So at 50, he started biking. We're not talking loops around the Chain of Lakes in Minneapolis, but riding 350 miles across the dark and frozen Alaskan wilderness. Pedaling 4,200-some miles across the United States. Mountain biking 2,700 rugged miles from Canada to Mexico along the Continental Divide.

And then there's northern Minnesota's Arrowhead 135. While 135 miles might seem like a breeze in comparison, the race is deliberately scheduled for the statistically coldest weekend in January, when temperatures regularly hit 40 below zero. Its finish rate is lower than 50 percent.
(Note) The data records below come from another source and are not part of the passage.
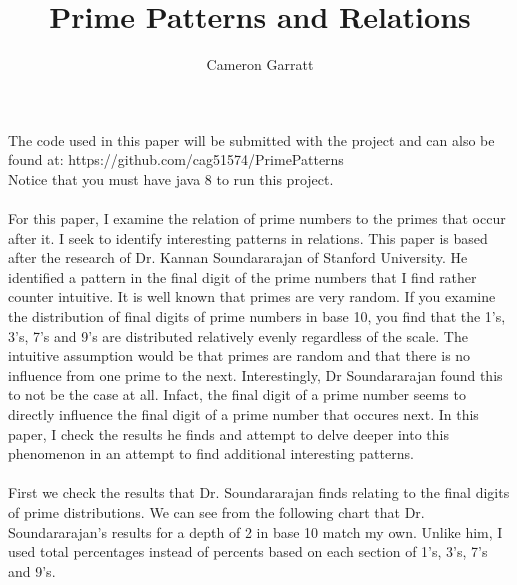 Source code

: \documentclass[13pt]{article}
\title{Prime Patterns and Relations}
\author{Cameron Garratt}
\begin{document}
\maketitle
\large
The code used in this paper will be submitted with the project and can also be found at: https://github.com/cag51574/PrimePatterns\\ Notice that you must have java 8 to run this project.\\\\
For this paper, I examine the relation of prime numbers to the primes that occur after it. 
I seek to identify interesting patterns in relations. 
This paper is based after the research of Dr. 
Kannan Soundararajan of Stanford University. 
He identified a pattern in the final digit of the prime numbers that I find rather counter intuitive. 
It is well known that primes are very random. 
If you examine the distribution of final digits of prime numbers in base 10, you find that the 1's, 3's, 7's and 9's are distributed relatively evenly regardless of the scale. 
The intuitive assumption would be that primes are random and that there is no influence from one prime to the next. 
Interestingly, Dr Soundararajan found this to not be the case at all. 
Infact, the final digit of a prime number seems to directly influence the final digit of a prime number that occures next.
In this paper, I check the results he finds and attempt to delve deeper into this phenomenon in an attempt to find additional interesting patterns.\\\\
\indent
First we check the results that Dr. Soundararajan finds relating to the final digits of prime distributions. We can see from the following chart that Dr. Soundararajan's results for a depth of 2 in base 10 match my own. Unlike him, I used total percentages instead of percents based on each section of 1's, 3's, 7's and 9's.\\\\
\end{document}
Seaburg has beat those odds — entering it six times and finishing four.

"The best adventures are those I'm not sure I can finish," said the Hopkins physician, now 57. "And then when I do, it's a big ­accomplishment."

These adventures can entail real danger. In Alaska, he biked alone, often in the dark, over an ever-shifting terrain of blowing snow and wide rivers with patches of open water — fall into one and you could get sucked under the ice and carried away by the current. Sleep was minimal and often outdoors in just a sleeping bag. Seaburg worried that he'd get lost in the middle of nowhere, that his water supply would freeze, that falling snow would soften the trail and force him to walk his bike for miles on his bad ankle.

To Seaburg, it was all worth it.

"First of all, it's beautiful, when you can see it," he said. Beyond that, a successful finish comes with the feeling that "if you can do that, you can do anything."

The Trans Am Bike Race wasn't as scary as the Alaskan race, but midway through it Seaburg hurt his neck and was forced to quit the race to recuperate. Then he had to return to work. But two months later, he went back and finished the course by himself.

At that point, why not just blow it off?

"No!" he said, looking shocked at the suggestion. "No, you have to finish what you start! I couldn't have lived with myself if I hadn't finished."